Start of Data provided

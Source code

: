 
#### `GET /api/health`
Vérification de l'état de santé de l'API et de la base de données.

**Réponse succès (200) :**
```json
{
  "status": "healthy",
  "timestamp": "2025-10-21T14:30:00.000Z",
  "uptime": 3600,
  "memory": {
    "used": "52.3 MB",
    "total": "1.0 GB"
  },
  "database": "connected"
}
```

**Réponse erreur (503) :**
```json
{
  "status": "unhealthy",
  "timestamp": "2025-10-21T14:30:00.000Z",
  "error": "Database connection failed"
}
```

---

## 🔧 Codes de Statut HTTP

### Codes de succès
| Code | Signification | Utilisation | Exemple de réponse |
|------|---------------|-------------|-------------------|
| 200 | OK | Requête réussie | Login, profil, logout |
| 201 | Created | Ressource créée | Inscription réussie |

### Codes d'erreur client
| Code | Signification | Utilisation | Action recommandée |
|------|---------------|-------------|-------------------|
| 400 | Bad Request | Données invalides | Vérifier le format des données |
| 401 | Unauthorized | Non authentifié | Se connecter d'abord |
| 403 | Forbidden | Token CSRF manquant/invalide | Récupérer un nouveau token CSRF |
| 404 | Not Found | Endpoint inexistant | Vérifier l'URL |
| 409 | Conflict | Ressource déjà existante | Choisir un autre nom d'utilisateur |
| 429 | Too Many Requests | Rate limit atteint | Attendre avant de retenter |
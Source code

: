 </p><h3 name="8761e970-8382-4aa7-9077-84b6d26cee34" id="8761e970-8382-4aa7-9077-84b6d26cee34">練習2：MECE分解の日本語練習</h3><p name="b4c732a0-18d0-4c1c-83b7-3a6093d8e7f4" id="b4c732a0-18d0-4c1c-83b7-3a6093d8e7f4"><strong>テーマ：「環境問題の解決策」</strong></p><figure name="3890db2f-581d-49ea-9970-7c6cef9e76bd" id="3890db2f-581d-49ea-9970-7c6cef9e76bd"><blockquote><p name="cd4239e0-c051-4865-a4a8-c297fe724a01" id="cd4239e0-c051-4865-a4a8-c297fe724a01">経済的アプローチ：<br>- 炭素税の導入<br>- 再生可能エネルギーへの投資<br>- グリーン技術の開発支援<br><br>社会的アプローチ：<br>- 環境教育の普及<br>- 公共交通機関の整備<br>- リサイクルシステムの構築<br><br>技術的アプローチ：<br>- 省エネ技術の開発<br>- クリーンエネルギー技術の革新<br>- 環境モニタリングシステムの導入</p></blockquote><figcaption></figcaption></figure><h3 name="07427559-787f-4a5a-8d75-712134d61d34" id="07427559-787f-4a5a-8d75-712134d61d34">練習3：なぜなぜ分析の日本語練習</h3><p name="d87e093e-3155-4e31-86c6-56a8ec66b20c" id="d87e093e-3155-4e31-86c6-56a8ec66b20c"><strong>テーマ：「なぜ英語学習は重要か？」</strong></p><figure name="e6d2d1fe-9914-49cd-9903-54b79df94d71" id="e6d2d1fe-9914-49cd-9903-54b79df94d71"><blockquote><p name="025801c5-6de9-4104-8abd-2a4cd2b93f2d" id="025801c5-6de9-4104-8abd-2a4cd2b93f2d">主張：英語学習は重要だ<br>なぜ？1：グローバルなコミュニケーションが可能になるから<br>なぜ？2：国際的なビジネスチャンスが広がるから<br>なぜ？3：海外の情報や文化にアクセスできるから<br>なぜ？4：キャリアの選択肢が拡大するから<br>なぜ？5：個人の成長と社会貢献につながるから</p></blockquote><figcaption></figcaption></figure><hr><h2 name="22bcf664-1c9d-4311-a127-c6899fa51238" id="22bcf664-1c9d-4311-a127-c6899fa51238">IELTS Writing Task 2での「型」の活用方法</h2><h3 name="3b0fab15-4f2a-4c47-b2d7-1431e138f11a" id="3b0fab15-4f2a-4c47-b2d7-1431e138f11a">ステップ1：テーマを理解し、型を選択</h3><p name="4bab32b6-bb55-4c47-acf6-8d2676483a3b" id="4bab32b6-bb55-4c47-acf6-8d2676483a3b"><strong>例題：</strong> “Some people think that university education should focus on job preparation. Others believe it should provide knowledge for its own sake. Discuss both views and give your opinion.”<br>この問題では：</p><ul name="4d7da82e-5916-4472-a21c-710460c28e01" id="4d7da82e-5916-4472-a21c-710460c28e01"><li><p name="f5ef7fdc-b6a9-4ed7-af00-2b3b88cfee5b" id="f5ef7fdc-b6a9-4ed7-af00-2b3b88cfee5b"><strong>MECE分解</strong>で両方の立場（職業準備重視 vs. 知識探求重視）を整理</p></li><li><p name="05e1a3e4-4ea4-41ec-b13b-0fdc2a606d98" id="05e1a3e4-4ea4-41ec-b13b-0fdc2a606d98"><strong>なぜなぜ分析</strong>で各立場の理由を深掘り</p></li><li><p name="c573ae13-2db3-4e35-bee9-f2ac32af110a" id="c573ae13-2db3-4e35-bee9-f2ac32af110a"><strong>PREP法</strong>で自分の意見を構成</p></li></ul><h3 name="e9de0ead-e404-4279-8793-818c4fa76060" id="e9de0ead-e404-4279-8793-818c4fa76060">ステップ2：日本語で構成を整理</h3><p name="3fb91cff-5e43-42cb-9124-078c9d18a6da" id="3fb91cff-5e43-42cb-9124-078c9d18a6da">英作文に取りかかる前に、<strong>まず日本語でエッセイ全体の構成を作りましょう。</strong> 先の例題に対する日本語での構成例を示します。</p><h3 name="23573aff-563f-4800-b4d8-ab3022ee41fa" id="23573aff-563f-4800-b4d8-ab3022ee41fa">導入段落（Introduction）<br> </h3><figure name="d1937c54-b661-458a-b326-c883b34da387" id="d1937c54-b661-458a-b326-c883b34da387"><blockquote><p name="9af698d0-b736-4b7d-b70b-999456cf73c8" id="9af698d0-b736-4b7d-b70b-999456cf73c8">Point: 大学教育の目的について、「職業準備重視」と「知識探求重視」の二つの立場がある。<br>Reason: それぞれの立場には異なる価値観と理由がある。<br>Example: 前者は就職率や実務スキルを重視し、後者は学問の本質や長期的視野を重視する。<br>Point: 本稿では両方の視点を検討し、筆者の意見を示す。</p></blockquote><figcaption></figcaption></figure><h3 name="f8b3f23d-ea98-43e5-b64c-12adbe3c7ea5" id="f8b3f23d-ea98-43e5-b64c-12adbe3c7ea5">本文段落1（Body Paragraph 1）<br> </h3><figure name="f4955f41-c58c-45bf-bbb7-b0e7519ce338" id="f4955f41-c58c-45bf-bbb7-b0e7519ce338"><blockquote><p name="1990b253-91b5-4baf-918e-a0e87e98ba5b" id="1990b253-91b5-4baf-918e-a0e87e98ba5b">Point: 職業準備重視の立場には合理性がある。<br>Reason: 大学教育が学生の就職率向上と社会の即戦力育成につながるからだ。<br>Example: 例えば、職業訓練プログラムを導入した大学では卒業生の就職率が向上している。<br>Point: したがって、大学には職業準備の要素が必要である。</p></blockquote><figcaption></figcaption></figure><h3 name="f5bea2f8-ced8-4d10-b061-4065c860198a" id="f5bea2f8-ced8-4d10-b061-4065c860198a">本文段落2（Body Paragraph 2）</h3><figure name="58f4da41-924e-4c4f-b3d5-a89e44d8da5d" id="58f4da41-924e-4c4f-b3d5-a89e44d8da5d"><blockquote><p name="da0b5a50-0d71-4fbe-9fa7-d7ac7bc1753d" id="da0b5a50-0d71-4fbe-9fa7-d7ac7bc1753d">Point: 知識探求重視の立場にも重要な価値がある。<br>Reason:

End of Data provided

**Task to carry out**
Reproduce each entry from the records above, character for character.

**Solution below**
Source code

: 
#### `GET /api/health`
Vérification de l'état de santé de l'API et de la base de données.

**Réponse succès (200) :**
```json
{
  "status": "healthy",
  "timestamp": "2025-10-21T14:30:00.000Z",
  "uptime": 3600,
  "memory": {
    "used": "52.3 MB",
    "total": "1.0 GB"
  },
  "database": "connected"
}
```

**Réponse erreur (503) :**
```json
{
  "status": "unhealthy",
  "timestamp": "2025-10-21T14:30:00.000Z",
  "error": "Database connection failed"
}
```

---

## 🔧 Codes de Statut HTTP

### Codes de succès
| Code | Signification | Utilisation | Exemple de réponse |
|------|---------------|-------------|-------------------|
| 200 | OK | Requête réussie | Login, profil, logout |
| 201 | Created | Ressource créée | Inscription réussie |

### Codes d'erreur client
| Code | Signification | Utilisation | Action recommandée |
|------|---------------|-------------|-------------------|
| 400 | Bad Request | Données invalides | Vérifier le format des données |
| 401 | Unauthorized | Non authentifié | Se connecter d'abord |
| 403 | Forbidden | Token CSRF manquant/invalide | Récupérer un nouveau token CSRF |
| 404 | Not Found | Endpoint inexistant | Vérifier l'URL |
| 409 | Conflict | Ressource déjà existante | Choisir un autre nom d'utilisateur |
| 429 | Too Many Requests | Rate limit atteint | Attendre avant de retenter |
Source code

: </p><h3 name="8761e970-8382-4aa7-9077-84b6d26cee34" id="8761e970-8382-4aa7-9077-84b6d26cee34">練習2：MECE分解の日本語練習</h3><p name="b4c732a0-18d0-4c1c-83b7-3a6093d8e7f4" id="b4c732a0-18d0-4c1c-83b7-3a6093d8e7f4"><strong>テーマ：「環境問題の解決策」</strong></p><figure name="3890db2f-581d-49ea-9970-7c6cef9e76bd" id="3890db2f-581d-49ea-9970-7c6cef9e76bd"><blockquote><p name="cd4239e0-c051-4865-a4a8-c297fe724a01" id="cd4239e0-c051-4865-a4a8-c297fe724a01">経済的アプローチ：<br>- 炭素税の導入<br>- 再生可能エネルギーへの投資<br>- グリーン技術の開発支援<br><br>社会的アプローチ：<br>- 環境教育の普及<br>- 公共交通機関の整備<br>- リサイクルシステムの構築<br><br>技術的アプローチ：<br>- 省エネ技術の開発<br>- クリーンエネルギー技術の革新<br>- 環境モニタリングシステムの導入</p></blockquote><figcaption></figcaption></figure><h3 name="07427559-787f-4a5a-8d75-712134d61d34" id="07427559-787f-4a5a-8d75-712134d61d34">練習3：なぜなぜ分析の日本語練習</h3><p name="d87e093e-3155-4e31-86c6-56a8ec66b20c" id="d87e093e-3155-4e31-86c6-56a8ec66b20c"><strong>テーマ：「なぜ英語学習は重要か？」</strong></p><figure name="e6d2d1fe-9914-49cd-9903-54b79df94d71" id="e6d2d1fe-9914-49cd-9903-54b79df94d71"><blockquote><p name="025801c5-6de9-4104-8abd-2a4cd2b93f2d" id="025801c5-6de9-4104-8abd-2a4cd2b93f2d">主張：英語学習は重要だ<br>なぜ？1：グローバルなコミュニケーションが可能になるから<br>なぜ？2：国際的なビジネスチャンスが広がるから<br>なぜ？3：海外の情報や文化にアクセスできるから<br>なぜ？4：キャリアの選択肢が拡大するから<br>なぜ？5：個人の成長と社会貢献につながるから</p></blockquote><figcaption></figcaption></figure><hr><h2 name="22bcf664-1c9d-4311-a127-c6899fa51238" id="22bcf664-1c9d-4311-a127-c6899fa51238">IELTS Writing Task 2での「型」の活用方法</h2><h3 name="3b0fab15-4f2a-4c47-b2d7-1431e138f11a" id="3b0fab15-4f2a-4c47-b2d7-1431e138f11a">ステップ1：テーマを理解し、型を選択</h3><p name="4bab32b6-bb55-4c47-acf6-8d2676483a3b" id="4bab32b6-bb55-4c47-acf6-8d2676483a3b"><strong>例題：</strong> “Some people think that university education should focus on job preparation. Others believe it should provide knowledge for its own sake. Discuss both views and give your opinion.”<br>この問題では：</p><ul name="4d7da82e-5916-4472-a21c-710460c28e01" id="4d7da82e-5916-4472-a21c-710460c28e01"><li><p name="f5ef7fdc-b6a9-4ed7-af00-2b3b88cfee5b" id="f5ef7fdc-b6a9-4ed7-af00-2b3b88cfee5b"><strong>MECE分解</strong>で両方の立場（職業準備重視 vs. 知識探求重視）を整理</p></li><li><p name="05e1a3e4-4ea4-41ec-b13b-0fdc2a606d98" id="05e1a3e4-4ea4-41ec-b13b-0fdc2a606d98"><strong>なぜなぜ分析</strong>で各立場の理由を深掘り</p></li><li><p name="c573ae13-2db3-4e35-bee9-f2ac32af110a" id="c573ae13-2db3-4e35-bee9-f2ac32af110a"><strong>PREP法</strong>で自分の意見を構成</p></li></ul><h3 name="e9de0ead-e404-4279-8793-818c4fa76060" id="e9de0ead-e404-4279-8793-818c4fa76060">ステップ2：日本語で構成を整理</h3><p name="3fb91cff-5e43-42cb-9124-078c9d18a6da" id="3fb91cff-5e43-42cb-9124-078c9d18a6da">英作文に取りかかる前に、<strong>まず日本語でエッセイ全体の構成を作りましょう。</strong> 先の例題に対する日本語での構成例を示します。</p><h3 name="23573aff-563f-4800-b4d8-ab3022ee41fa" id="23573aff-563f-4800-b4d8-ab3022ee41fa">導入段落（Introduction）<br> </h3><figure name="d1937c54-b661-458a-b326-c883b34da387" id="d1937c54-b661-458a-b326-c883b34da387"><blockquote><p name="9af698d0-b736-4b7d-b70b-999456cf73c8" id="9af698d0-b736-4b7d-b70b-999456cf73c8">Point: 大学教育の目的について、「職業準備重視」と「知識探求重視」の二つの立場がある。<br>Reason: それぞれの立場には異なる価値観と理由がある。<br>Example: 前者は就職率や実務スキルを重視し、後者は学問の本質や長期的視野を重視する。<br>Point: 本稿では両方の視点を検討し、筆者の意見を示す。</p></blockquote><figcaption></figcaption></figure><h3 name="f8b3f23d-ea98-43e5-b64c-12adbe3c7ea5" id="f8b3f23d-ea98-43e5-b64c-12adbe3c7ea5">本文段落1（Body Paragraph 1）<br> </h3><figure name="f4955f41-c58c-45bf-bbb7-b0e7519ce338" id="f4955f41-c58c-45bf-bbb7-b0e7519ce338"><blockquote><p name="1990b253-91b5-4baf-918e-a0e87e98ba5b" id="1990b253-91b5-4baf-918e-a0e87e98ba5b">Point: 職業準備重視の立場には合理性がある。<br>Reason: 大学教育が学生の就職率向上と社会の即戦力育成につながるからだ。<br>Example: 例えば、職業訓練プログラムを導入した大学では卒業生の就職率が向上している。<br>Point: したがって、大学には職業準備の要素が必要である。</p></blockquote><figcaption></figcaption></figure><h3 name="f5bea2f8-ced8-4d10-b061-4065c860198a" id="f5bea2f8-ced8-4d10-b061-4065c860198a">本文段落2（Body Paragraph 2）</h3><figure name="58f4da41-924e-4c4f-b3d5-a89e44d8da5d" id="58f4da41-924e-4c4f-b3d5-a89e44d8da5d"><blockquote><p name="da0b5a50-0d71-4fbe-9fa7-d7ac7bc1753d" id="da0b5a50-0d71-4fbe-9fa7-d7ac7bc1753d">Point: 知識探求重視の立場にも重要な価値がある。<br>Reason:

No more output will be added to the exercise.